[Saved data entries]
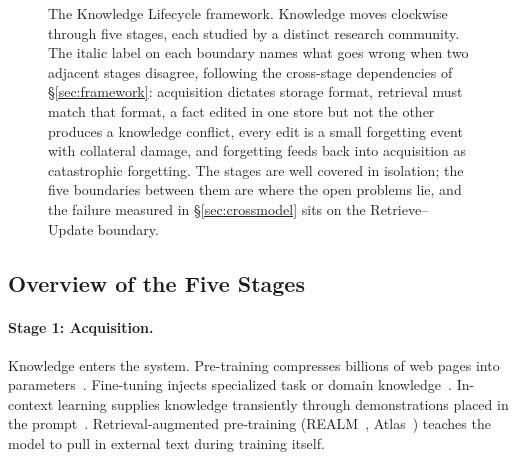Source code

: \documentclass[10pt]{article}
\begin{document}
\begin{figure}[t]
\caption{The Knowledge Lifecycle framework. Knowledge moves clockwise through five stages, each studied by a distinct research community. The italic label on each boundary names what goes wrong when two adjacent stages disagree, following the cross-stage dependencies of \S\ref{sec:framework}: acquisition dictates storage format, retrieval must match that format, a fact edited in one store but not the other produces a knowledge conflict, every edit is a small forgetting event with collateral damage, and forgetting feeds back into acquisition as catastrophic forgetting. The stages are well covered in isolation; the five boundaries between them are where the open problems lie, and the failure measured in \S\ref{sec:crossmodel} sits on the Retrieve--Update boundary.}
\label{fig:lifecycle}
\end{figure}

\subsection{Overview of the Five Stages}

\paragraph{Stage 1: Acquisition.} Knowledge enters the system. Pre-training compresses billions of web pages into parameters~\citep{kaplan2020scaling, hoffmann2022chinchilla}. Fine-tuning injects specialized task or domain knowledge~\citep{hu2022lora}. In-context learning supplies knowledge transiently through demonstrations placed in the prompt~\citep{min2022rethinking}. Retrieval-augmented pre-training (REALM~\citep{guu2020realm}, Atlas~\citep{izacard2023atlas}) teaches the model to pull in external text during training itself.
\end{document}
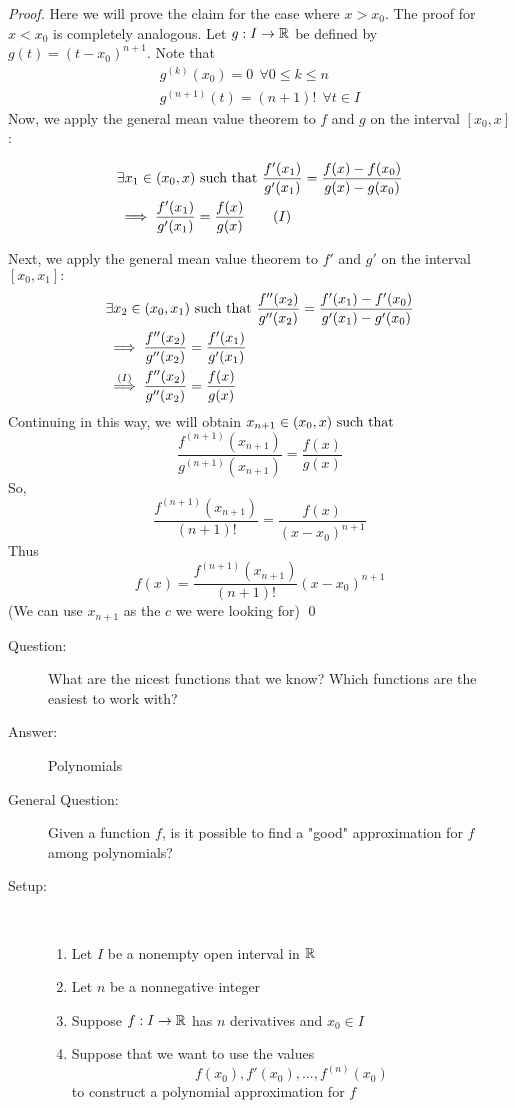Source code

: \begin{proof}
    Here we will prove the claim for the case where $x > x_0$. The proof for $x < x_0$ is completely analogous. Let $g: I \to \mathbb{R}$ be defined by $g(t) = (t-x_0)^{n+1}$. Note that
    \begin{align*}
        g^{(k)}(x_0) = 0 ~~\forall 0 \leq k \leq n \\
        g^{(n+1)}(t)=(n+1)! ~~\forall t \in I
    \end{align*}
    Now, we apply the general mean value theorem to $f$ and $g$ on the interval $[x_0, x]$:

    \begin{align*}
        &\exists x_1 \in (x_0, x) \text{ such that } \frac{f'(x_1)}{g'(x_1)} = \frac{f(x) - f(x_0)}{g(x) - g(x_0)} \\ &\implies
        \frac{f'(x_1)}{g'(x_1)} = \frac{f(x)}{g(x)}
        \tag{$I$}
    \end{align*}

    Next, we apply the general mean value theorem to $f'$ and $g'$ on the interval $[x_0, x_1]:$
    \begin{align*}
        &\exists x_2 \in (x_0, x_1) \text{ such that } \frac{f''(x_2)}{g''(x_2)} = \frac{f'(x_1) - f'(x_0)}{g'(x_1) - g'(x_0)} \\ &\implies
        \frac{f''(x_2)}{g''(x_2)} = \frac{f'(x_1)}{g'(x_1)} \\
        &\overset{(I)}{\implies} \frac{f''(x_2)}{g''(x_2)} = \frac{f(x)}{g(x)}
    \end{align*}
    Continuing in this way, we will obtain $x_{n+1} \in (x_0, x) \text{ such that }$
    $$
    \frac{f^{(n+1)}(x_{n+1})}{g^{(n+1)}(x_{n+1})} = \frac{f(x)}{g(x)}
    $$
    So,
    $$
    \frac{f^{(n+1)}(x_{n+1})}{(n+1)!} = \frac{f(x)}{(x-x_0)^{n+1}}
    $$
    Thus
    $$
    f(x) = \frac{f^{(n+1)}(x_{n+1})}{(n+1)!}(x-x_0)^{n+1}
    $$
    (We can use $x_{n+1}$ as the $c$ we were looking for)
    \qed
\end{proof}

\begin{description}
    \item[Question: ] What are the nicest functions that we know? Which functions are the easiest to work with?
    \item[Answer: ] Polynomials
    \item[General Question: ] Given a function $f$, is it possible to find a "good" approximation for $f$ among polynomials?   
    \item[Setup: ] \leavevmode\\
    \begin{enumerate}[$*)$]
        \item Let $I$ be a nonempty open interval in $\mathbb{R}$
        \item Let $n$ be a nonnegative integer
        \item Suppose $f:I \to \mathbb{R}$ has $n$ derivatives and $x_0 \in I$
        \item Suppose that we want to use the values
        $$
        f(x_0), f'(x_0), ..., f^{(n)}(x_0)
        $$
        to construct a polynomial approximation for $f$
    \end{enumerate}
\end{description}


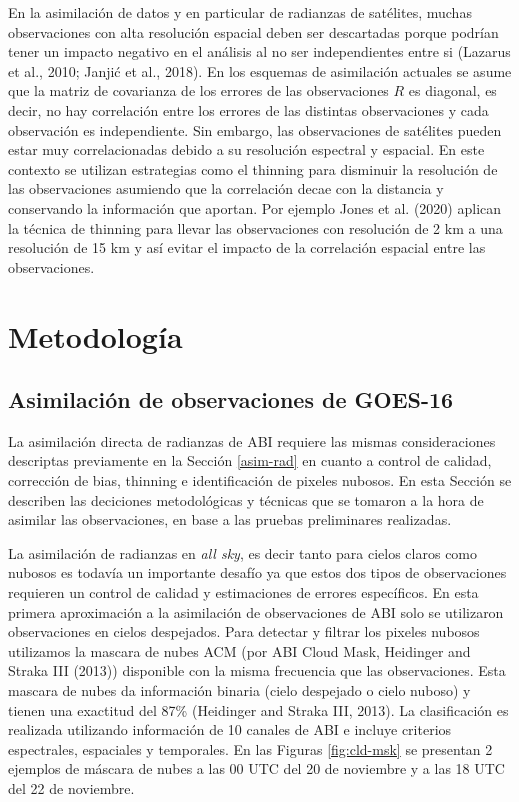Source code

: \documentclass[12pt,oneside,a4paper]{reedthesis}
\begin{document}
En la asimilación de datos y en particular de radianzas de satélites, muchas observaciones con alta resolución espacial deben ser descartadas porque podrían tener un impacto negativo en el análisis al no ser independientes entre si (Lazarus et al., 2010; Janjić et al., 2018). En los esquemas de asimilación actuales se asume que la matriz de covarianza de los errores de las observaciones \(R\) es diagonal, es decir, no hay correlación entre los errores de las distintas observaciones y cada observación es independiente. Sin embargo, las observaciones de satélites pueden estar muy correlacionadas debido a su resolución espectral y espacial. En este contexto se utilizan estrategias como el thinning para disminuir la resolución de las observaciones asumiendo que la correlación decae con la distancia y conservando la información que aportan. Por ejemplo Jones et al. (2020) aplican la técnica de thinning para llevar las observaciones con resolución de 2 km a una resolución de 15 km y así evitar el impacto de la correlación espacial entre las observaciones.

\hypertarget{metodologuxeda-2}{%
\section{Metodología}\label{metodologuxeda-2}}

\hypertarget{asim-abi}{%
\subsection{Asimilación de observaciones de GOES-16}\label{asim-abi}}

La asimilación directa de radianzas de ABI requiere las mismas consideraciones descriptas previamente en la Sección \ref{asim-rad} en cuanto a control de calidad, corrección de bias, thinning e identificación de pixeles nubosos. En esta Sección se describen las deciciones metodológicas y técnicas que se tomaron a la hora de asimilar las observaciones, en base a las pruebas preliminares realizadas.

La asimilación de radianzas en \emph{all sky}, es decir tanto para cielos claros como nubosos es todavía un importante desafío ya que estos dos tipos de observaciones requieren un control de calidad y estimaciones de errores específicos. En esta primera aproximación a la asimilación de observaciones de ABI solo se utilizaron observaciones en cielos despejados. Para detectar y filtrar los pixeles nubosos utilizamos la mascara de nubes ACM (por ABI Cloud Mask, Heidinger and Straka III (2013)) disponible con la misma frecuencia que las observaciones. Esta mascara de nubes da información binaria (cielo despejado o cielo nuboso) y tienen una exactitud del 87\% (Heidinger and Straka III, 2013). La clasificación es realizada utilizando información de 10 canales de ABI e incluye criterios espectrales, espaciales y temporales. En las Figuras \ref{fig:cld-msk} se presentan 2 ejemplos de máscara de nubes a las 00 UTC del 20 de noviembre y a las 18 UTC del 22 de noviembre.
\end{document}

#### Activity:
For this exercise, transcribe the entries verbatim and skip all pictures.

#### Result of this exercise:
Source code

: \documentclass[10pt]{article}
\begin{document}
\begin{figure}[t]
\caption{The Knowledge Lifecycle framework. Knowledge moves clockwise through five stages, each studied by a distinct research community. The italic label on each boundary names what goes wrong when two adjacent stages disagree, following the cross-stage dependencies of \S\ref{sec:framework}: acquisition dictates storage format, retrieval must match that format, a fact edited in one store but not the other produces a knowledge conflict, every edit is a small forgetting event with collateral damage, and forgetting feeds back into acquisition as catastrophic forgetting. The stages are well covered in isolation; the five boundaries between them are where the open problems lie, and the failure measured in \S\ref{sec:crossmodel} sits on the Retrieve--Update boundary.}
\label{fig:lifecycle}
\end{figure}

\subsection{Overview of the Five Stages}

\paragraph{Stage 1: Acquisition.} Knowledge enters the system. Pre-training compresses billions of web pages into parameters~\citep{kaplan2020scaling, hoffmann2022chinchilla}. Fine-tuning injects specialized task or domain knowledge~\citep{hu2022lora}. In-context learning supplies knowledge transiently through demonstrations placed in the prompt~\citep{min2022rethinking}. Retrieval-augmented pre-training (REALM~\citep{guu2020realm}, Atlas~\citep{izacard2023atlas}) teaches the model to pull in external text during training itself.
\end{document}
Source code

: \begin{proof}
    Here we will prove the claim for the case where $x > x_0$. The proof for $x < x_0$ is completely analogous. Let $g: I \to \mathbb{R}$ be defined by $g(t) = (t-x_0)^{n+1}$. Note that
    \begin{align*}
        g^{(k)}(x_0) = 0 ~~\forall 0 \leq k \leq n \\
        g^{(n+1)}(t)=(n+1)! ~~\forall t \in I
    \end{align*}
    Now, we apply the general mean value theorem to $f$ and $g$ on the interval $[x_0, x]$:

    \begin{align*}
        &\exists x_1 \in (x_0, x) \text{ such that } \frac{f'(x_1)}{g'(x_1)} = \frac{f(x) - f(x_0)}{g(x) - g(x_0)} \\ &\implies
        \frac{f'(x_1)}{g'(x_1)} = \frac{f(x)}{g(x)}
        \tag{$I$}
    \end{align*}

    Next, we apply the general mean value theorem to $f'$ and $g'$ on the interval $[x_0, x_1]:$
    \begin{align*}
        &\exists x_2 \in (x_0, x_1) \text{ such that } \frac{f''(x_2)}{g''(x_2)} = \frac{f'(x_1) - f'(x_0)}{g'(x_1) - g'(x_0)} \\ &\implies
        \frac{f''(x_2)}{g''(x_2)} = \frac{f'(x_1)}{g'(x_1)} \\
        &\overset{(I)}{\implies} \frac{f''(x_2)}{g''(x_2)} = \frac{f(x)}{g(x)}
    \end{align*}
    Continuing in this way, we will obtain $x_{n+1} \in (x_0, x) \text{ such that }$
    $$
    \frac{f^{(n+1)}(x_{n+1})}{g^{(n+1)}(x_{n+1})} = \frac{f(x)}{g(x)}
    $$
    So,
    $$
    \frac{f^{(n+1)}(x_{n+1})}{(n+1)!} = \frac{f(x)}{(x-x_0)^{n+1}}
    $$
    Thus
    $$
    f(x) = \frac{f^{(n+1)}(x_{n+1})}{(n+1)!}(x-x_0)^{n+1}
    $$
    (We can use $x_{n+1}$ as the $c$ we were looking for)
    \qed
\end{proof}

\begin{description}
    \item[Question: ] What are the nicest functions that we know? Which functions are the easiest to work with?
    \item[Answer: ] Polynomials
    \item[General Question: ] Given a function $f$, is it possible to find a "good" approximation for $f$ among polynomials?   
    \item[Setup: ] \leavevmode\\
    \begin{enumerate}[$*)$]
        \item Let $I$ be a nonempty open interval in $\mathbb{R}$
        \item Let $n$ be a nonnegative integer
        \item Suppose $f:I \to \mathbb{R}$ has $n$ derivatives and $x_0 \in I$
        \item Suppose that we want to use the values
        $$
        f(x_0), f'(x_0), ..., f^{(n)}(x_0)
        $$
        to construct a polynomial approximation for $f$
    \end{enumerate}
\end{description}


Source code

: \documentclass[12pt,oneside,a4paper]{reedthesis}
\begin{document}
En la asimilación de datos y en particular de radianzas de satélites, muchas observaciones con alta resolución espacial deben ser descartadas porque podrían tener un impacto negativo en el análisis al no ser independientes entre si (Lazarus et al., 2010; Janjić et al., 2018). En los esquemas de asimilación actuales se asume que la matriz de covarianza de los errores de las observaciones \(R\) es diagonal, es decir, no hay correlación entre los errores de las distintas observaciones y cada observación es independiente. Sin embargo, las observaciones de satélites pueden estar muy correlacionadas debido a su resolución espectral y espacial. En este contexto se utilizan estrategias como el thinning para disminuir la resolución de las observaciones asumiendo que la correlación decae con la distancia y conservando la información que aportan. Por ejemplo Jones et al. (2020) aplican la técnica de thinning para llevar las observaciones con resolución de 2 km a una resolución de 15 km y así evitar el impacto de la correlación espacial entre las observaciones.

\hypertarget{metodologuxeda-2}{%
\section{Metodología}\label{metodologuxeda-2}}

\hypertarget{asim-abi}{%
\subsection{Asimilación de observaciones de GOES-16}\label{asim-abi}}

La asimilación directa de radianzas de ABI requiere las mismas consideraciones descriptas previamente en la Sección \ref{asim-rad} en cuanto a control de calidad, corrección de bias, thinning e identificación de pixeles nubosos. En esta Sección se describen las deciciones metodológicas y técnicas que se tomaron a la hora de asimilar las observaciones, en base a las pruebas preliminares realizadas.

La asimilación de radianzas en \emph{all sky}, es decir tanto para cielos claros como nubosos es todavía un importante desafío ya que estos dos tipos de observaciones requieren un control de calidad y estimaciones de errores específicos. En esta primera aproximación a la asimilación de observaciones de ABI solo se utilizaron observaciones en cielos despejados. Para detectar y filtrar los pixeles nubosos utilizamos la mascara de nubes ACM (por ABI Cloud Mask, Heidinger and Straka III (2013)) disponible con la misma frecuencia que las observaciones. Esta mascara de nubes da información binaria (cielo despejado o cielo nuboso) y tienen una exactitud del 87\% (Heidinger and Straka III, 2013). La clasificación es realizada utilizando información de 10 canales de ABI e incluye criterios espectrales, espaciales y temporales. En las Figuras \ref{fig:cld-msk} se presentan 2 ejemplos de máscara de nubes a las 00 UTC del 20 de noviembre y a las 18 UTC del 22 de noviembre.
\end{document}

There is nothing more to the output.